Os probióticos, bactérias boas que colonizam nosso intestino, chegaram à dermatologia com resultados promissores contra acne e até mesmo rugas

Por Jardis Volpe 26 jun 2017, 14h23

As novidades são uma constante quando o assunto é beleza. A mais recente surge das bactérias, micro-organismos vivos que habitam a pele. A microbiota cutânea controla a colonização de organismos potencialmente patogênicos, reduz a inflamação e melhora a função de barreira da pele contra as agressões externas, como a radiação solar e a poluição.

O uso de probióticos – bactérias boas que colonizam nosso intestino – tem se tornado frequente sob a forma de cápsulas orais para melhorar funções intestinais e até a imunidade.

O uso de probióticos na dermatologia

A novidade agora é que esses mesmos probióticos estão sendo utilizados em forma de cremes para melhora da acne e até mesmo para rugas. Estudos recentes mostraram melhora da inflamação nas espinhas, sendo considerada uma alternativa promissora ao uso de antibióticos orais no controle da doença.

Os probióticos tópicos também foram avaliados para o tratamento de pele sensível e seca.
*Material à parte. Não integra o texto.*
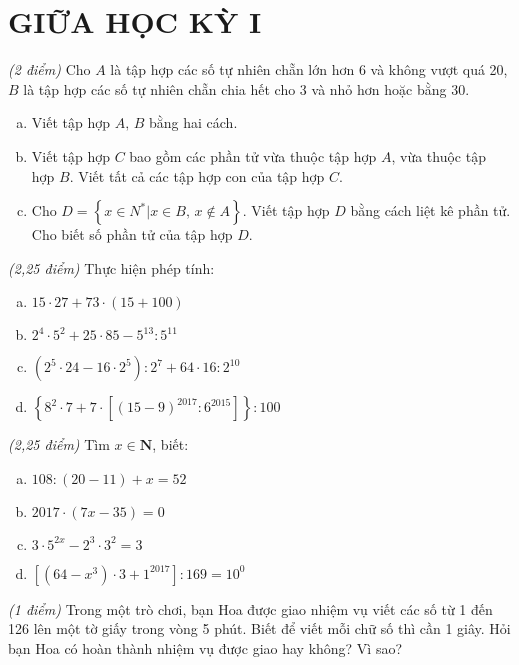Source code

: \section{GIỮA HỌC KỲ I}
\setcounter{ex}{0}
\begin{ex} \textit{(2 điểm)} Cho $A$ là tập hợp các số tự nhiên chẵn lớn hơn 6 và không vượt quá 20, $B$ là tập hợp các số tự nhiên chẵn chia hết cho 3 và nhỏ hơn hoặc bằng 30.
\begin{enumerate} [a)]
\item Viết tập hợp $A,\,B$ bằng hai cách.
\item Viết tập hợp $C$ bao gồm các phần tử vừa thuộc tập hợp $A$, vừa thuộc tập hợp $B$. Viết tất cả các tập hợp con của tập hợp $C$.
\item Cho $D=\left\{ x\in {{N}^{*}}|x\in B,\,x\notin A \right\}$. Viết tập hợp $D$ bằng cách liệt kê phần tử. Cho biết số phần tử của tập hợp $D$. 
\end{enumerate}
\end{ex}    \begin{ex}  \textit{(2,25 điểm)} Thực hiện phép tính:
\begin{enumerate} [a)]
\item $15\cdot 27+73\cdot \left( 15+100 \right)$ 
\item ${{2}^{4}}\cdot {{5}^{2}}+25\cdot 85-{{5}^{13}}:{{5}^{11}}$
\item $\left( {{2}^{5}}\cdot 24-16\cdot {{2}^{5}} \right):{{2}^{7}}+64\cdot 16:{{2}^{10}}$ 
\item $\left\{ {{8}^{2}}\cdot 7+7\cdot \left[ {{\left( 15-9 \right)}^{2017}}:{{6}^{2015}} \right] \right\}:100$ 
\end{enumerate}
\end{ex}    \begin{ex}  \textit{(2,25 điểm)} Tìm $x \in  \mathbf{N}$, biết:
 \begin{enumerate}[a)]
\item $108:\left( 20-11 \right)+x=52$ 
\item $2017\cdot \left( 7x-35 \right)=0$ 
\item $3\cdot {{5}^{2x}}-{{2}^{3}}\cdot {{3}^{2}}=3$ 
\item $\left[ \left( 64-{{x}^{3}} \right)\cdot 3+{{1}^{2017}} \right]:169={{10}^{0}}$ 
\end{enumerate}
\end{ex}    \begin{ex}  \textit{(1 điểm)} Trong một trò chơi, bạn Hoa được giao nhiệm vụ viết các số từ 1 đến 126 lên một tờ giấy trong vòng 5 phút. Biết để viết mỗi chữ số thì cần 1 giây. Hỏi bạn Hoa có hoàn thành nhiệm vụ được giao hay không? Vì sao?\\

\end{ex}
Verificou-se que um creme contendo probióticos aumentou significativamente os níveis de ceramida na primeira camada da pele, com melhora da hidratação e das rugas – promovendo ação de rejuvenescimento. Por atuar no controle da inflamação, os probióticos estão sendo estudados em quadros como rosácea, dermatites e psoríase.

Principais desafios a serem enfrentados

Os estudos comprovam a eficácia dos tratamentos com probióticos tópicos, mas existem muitos desafios. Para viabilizar a comercialização dos produtos, a indústria de cosméticos precisa se preparar tecnologicamente para permitir a análise das necessidades de cada pele. Desta forma, os dermatologistas poderão criar um creme personalizado com as bactérias ideais para cada pessoa. Estes processos podem encarecer os produtos, pois os probióticos precisam se manter vivos durante a fabricação e uso dos mesmos.

A proposta é muito interessante e as bactérias “do bem” serão cada vez mais incorporadas pela indústria cosmética em um futuro próximo.